What was advertised in a colonial American newspaper 250 years ago today?

“WHEREAS the following advertisement was stuck up at divers places …”
John Joachim Zubly placed an advertisement concerning a dispute over real estate in the March 16, 1768, edition of the Georgia Gazette. In it, Zubly responded to a separate advertisement that George Galphin and Lachlan McGillivray “stuck up at divers places at Augusta and New-Windsor the beginning of this month.” Zubly opened his own advertisement with an extensive quotation from Galphin and McGillivray’s advertisement, providing readers with the context they needed to understand his rebuttal.
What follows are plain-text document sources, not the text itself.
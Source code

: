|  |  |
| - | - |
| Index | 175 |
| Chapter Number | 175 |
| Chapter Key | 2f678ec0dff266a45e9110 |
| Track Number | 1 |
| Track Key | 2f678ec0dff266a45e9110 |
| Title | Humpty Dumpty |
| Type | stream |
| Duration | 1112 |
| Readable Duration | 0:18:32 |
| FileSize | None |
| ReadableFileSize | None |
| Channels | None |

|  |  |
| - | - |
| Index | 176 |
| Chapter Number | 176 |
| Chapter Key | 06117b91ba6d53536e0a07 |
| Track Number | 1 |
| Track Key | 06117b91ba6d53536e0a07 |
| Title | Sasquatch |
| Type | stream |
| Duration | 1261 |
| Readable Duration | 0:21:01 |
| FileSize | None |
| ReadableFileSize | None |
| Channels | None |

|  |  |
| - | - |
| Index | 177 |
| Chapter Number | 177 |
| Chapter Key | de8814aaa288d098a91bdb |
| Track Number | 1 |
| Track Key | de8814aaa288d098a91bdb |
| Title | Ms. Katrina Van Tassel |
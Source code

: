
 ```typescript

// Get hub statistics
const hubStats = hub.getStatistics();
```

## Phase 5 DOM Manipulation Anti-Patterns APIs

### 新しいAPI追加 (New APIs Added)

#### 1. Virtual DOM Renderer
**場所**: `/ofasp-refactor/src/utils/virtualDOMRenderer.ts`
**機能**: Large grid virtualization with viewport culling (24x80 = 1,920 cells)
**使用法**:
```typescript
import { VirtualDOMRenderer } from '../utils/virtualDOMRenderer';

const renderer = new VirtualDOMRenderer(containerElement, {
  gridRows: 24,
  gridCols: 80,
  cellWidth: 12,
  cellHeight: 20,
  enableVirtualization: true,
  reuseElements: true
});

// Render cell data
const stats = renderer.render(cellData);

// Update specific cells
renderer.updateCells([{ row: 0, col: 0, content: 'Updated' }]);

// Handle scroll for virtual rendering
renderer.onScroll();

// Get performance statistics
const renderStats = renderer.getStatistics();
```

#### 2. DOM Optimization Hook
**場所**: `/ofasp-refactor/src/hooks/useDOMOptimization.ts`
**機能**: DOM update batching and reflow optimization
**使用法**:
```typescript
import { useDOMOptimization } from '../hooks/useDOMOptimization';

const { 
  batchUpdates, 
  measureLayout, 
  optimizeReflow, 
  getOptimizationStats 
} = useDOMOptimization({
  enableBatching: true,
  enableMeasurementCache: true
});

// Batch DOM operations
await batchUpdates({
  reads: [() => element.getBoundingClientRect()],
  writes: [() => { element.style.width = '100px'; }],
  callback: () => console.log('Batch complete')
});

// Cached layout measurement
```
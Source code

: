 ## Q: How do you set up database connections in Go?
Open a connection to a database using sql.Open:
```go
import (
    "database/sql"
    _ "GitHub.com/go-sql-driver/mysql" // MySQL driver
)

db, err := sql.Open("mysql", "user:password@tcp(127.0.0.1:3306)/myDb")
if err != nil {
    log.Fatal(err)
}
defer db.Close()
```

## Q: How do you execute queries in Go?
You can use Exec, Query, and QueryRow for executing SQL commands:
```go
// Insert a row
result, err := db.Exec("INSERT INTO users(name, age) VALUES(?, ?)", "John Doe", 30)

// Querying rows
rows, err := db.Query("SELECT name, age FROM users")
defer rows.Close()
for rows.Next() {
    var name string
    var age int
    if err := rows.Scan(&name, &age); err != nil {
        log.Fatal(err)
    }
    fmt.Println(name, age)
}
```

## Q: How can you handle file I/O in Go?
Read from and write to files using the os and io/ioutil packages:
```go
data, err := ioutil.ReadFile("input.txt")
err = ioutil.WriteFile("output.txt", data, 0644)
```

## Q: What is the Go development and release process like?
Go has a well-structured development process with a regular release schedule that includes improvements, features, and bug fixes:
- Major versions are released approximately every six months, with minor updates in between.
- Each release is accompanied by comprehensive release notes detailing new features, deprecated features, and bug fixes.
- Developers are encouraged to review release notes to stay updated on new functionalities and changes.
Although the Adverts 250 Project usually features advertisements for consumer goods and services rather than real estate, this notice merits inclusion because it provides a glimpse of another medium used for advertising in eighteenth-century America. Newspaper notices comprised the vast majority of advertising of the period, but advertisers also distributed broadsides, handbills, trade cards, billheads, magazine wrappers, catalogs, and a variety of other printed media for the purposes of disseminating information or attempting to incite demand for goods and services. Although Galphin and McGillivray’s advertisement concerned real estate, others “stuck up” advertisements that promoted the goods they sold in their shops. On occasion, the charges recorded in printers’ ledgers indicate that advertisers paid an additional fee for a boy from the shop to paste their advertisements around town, saving them the time and effort of distributing the advertisements themselves.
Based on Zubly’s description, the advertisement “stuck up at diverse places at Augusta and New-Windsor” was most likely a broadside, a sheet printed on only one side, the eighteenth-century equivalent of a poster (though the size of this particular item may have been closer to a handbill or flier). Zubly responded in print, intending that his advertisement in the Georgia Gazette would reach as many colonists as possible, but he may have also commissioned his own broadside to post in the same places that Galphin and McGillivray distributed theirs.
Even more ephemeral than newspapers, most eighteenth-century broadsides have likely been lost over time. Zubly’s advertisement, however, testifies to the rich landscape of advertising that colonists encountered in their daily lives beyond the pages of the newspapers.